- WORK INSTRUCTION
In your copy, reproduce each entry exactly and include no picture.

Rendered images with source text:
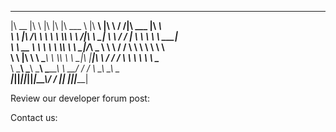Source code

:  ________  ___       ___  ___  _______   ________       ___    ___ ________   ________     
|\   __  \|\  \     |\  \|\  \|\  ___ \ |\   ____\     |\  \  /  /|\   ___  \|\   ____\    
\ \  \|\ /\ \  \    \ \  \\\  \ \   __/|\ \  \___|_    \ \  \/  / | \  \\ \  \ \  \___|    
 \ \   __  \ \  \    \ \  \\\  \ \  \_|/_\ \_____  \    \ \    / / \ \  \\ \  \ \  \       
  \ \  \|\  \ \  \____\ \  \\\  \ \  \_|\ \|____|\  \    \/  /  /   \ \  \\ \  \ \  \____  
   \ \_______\ \_______\ \_______\ \_______\____\_\  \ __/  / /      \ \__\\ \__\ \_______\
    \|_______|\|_______|\|_______|\|_______|\_________\\___/ /        \|__| \|__|\|_______|


Review our developer forum post:

Contact us:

- WRITTEN SOLUTION
Source code

:  ________  ___       ___  ___  _______   ________       ___    ___ ________   ________     
|\   __  \|\  \     |\  \|\  \|\  ___ \ |\   ____\     |\  \  /  /|\   ___  \|\   ____\    
\ \  \|\ /\ \  \    \ \  \\\  \ \   __/|\ \  \___|_    \ \  \/  / | \  \\ \  \ \  \___|    
 \ \   __  \ \  \    \ \  \\\  \ \  \_|/_\ \_____  \    \ \    / / \ \  \\ \  \ \  \       
  \ \  \|\  \ \  \____\ \  \\\  \ \  \_|\ \|____|\  \    \/  /  /   \ \  \\ \  \ \  \____  
   \ \_______\ \_______\ \_______\ \_______\____\_\  \ __/  / /      \ \__\\ \__\ \_______\
    \|_______|\|_______|\|_______|\|_______|\_________\\___/ /        \|__| \|__|\|_______|


Review our developer forum post:

Contact us:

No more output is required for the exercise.